■ **Exercise directions**:
Nothing should appear in the answer except the line containing "Erase sector." and the lines following it through the end of the listing, each given exactly.

--- START ---

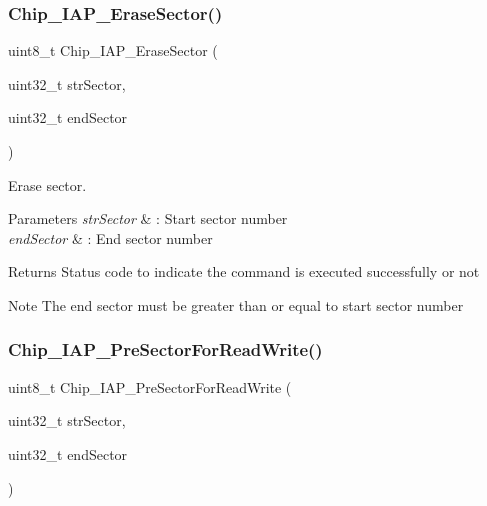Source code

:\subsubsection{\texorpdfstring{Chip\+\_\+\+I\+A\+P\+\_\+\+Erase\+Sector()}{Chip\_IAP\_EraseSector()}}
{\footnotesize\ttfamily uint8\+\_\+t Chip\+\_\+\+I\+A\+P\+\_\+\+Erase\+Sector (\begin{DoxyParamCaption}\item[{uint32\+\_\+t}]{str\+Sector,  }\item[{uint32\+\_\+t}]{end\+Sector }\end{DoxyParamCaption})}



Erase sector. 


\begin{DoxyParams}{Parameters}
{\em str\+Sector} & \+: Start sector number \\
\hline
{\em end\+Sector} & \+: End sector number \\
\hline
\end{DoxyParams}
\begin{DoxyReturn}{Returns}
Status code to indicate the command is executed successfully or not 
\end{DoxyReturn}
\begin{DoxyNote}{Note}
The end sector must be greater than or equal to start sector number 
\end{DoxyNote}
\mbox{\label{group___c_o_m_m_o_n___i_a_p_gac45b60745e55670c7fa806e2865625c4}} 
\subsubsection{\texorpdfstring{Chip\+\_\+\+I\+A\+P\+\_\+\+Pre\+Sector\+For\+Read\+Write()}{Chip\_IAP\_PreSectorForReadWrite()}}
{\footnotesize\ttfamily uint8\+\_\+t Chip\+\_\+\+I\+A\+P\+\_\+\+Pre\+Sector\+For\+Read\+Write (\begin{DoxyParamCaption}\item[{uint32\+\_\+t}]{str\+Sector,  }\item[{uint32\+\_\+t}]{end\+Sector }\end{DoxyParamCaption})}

--- END ---

■ **Worked solution**:
Erase sector. 


\begin{DoxyParams}{Parameters}
{\em str\+Sector} & \+: Start sector number \\
\hline
{\em end\+Sector} & \+: End sector number \\
\hline
\end{DoxyParams}
\begin{DoxyReturn}{Returns}
Status code to indicate the command is executed successfully or not 
\end{DoxyReturn}
\begin{DoxyNote}{Note}
The end sector must be greater than or equal to start sector number 
\end{DoxyNote}
\mbox{\label{group___c_o_m_m_o_n___i_a_p_gac45b60745e55670c7fa806e2865625c4}} 
\subsubsection{\texorpdfstring{Chip\+\_\+\+I\+A\+P\+\_\+\+Pre\+Sector\+For\+Read\+Write()}{Chip\_IAP\_PreSectorForReadWrite()}}
{\footnotesize\ttfamily uint8\+\_\+t Chip\+\_\+\+I\+A\+P\+\_\+\+Pre\+Sector\+For\+Read\+Write (\begin{DoxyParamCaption}\item[{uint32\+\_\+t}]{str\+Sector,  }\item[{uint32\+\_\+t}]{end\+Sector }\end{DoxyParamCaption})}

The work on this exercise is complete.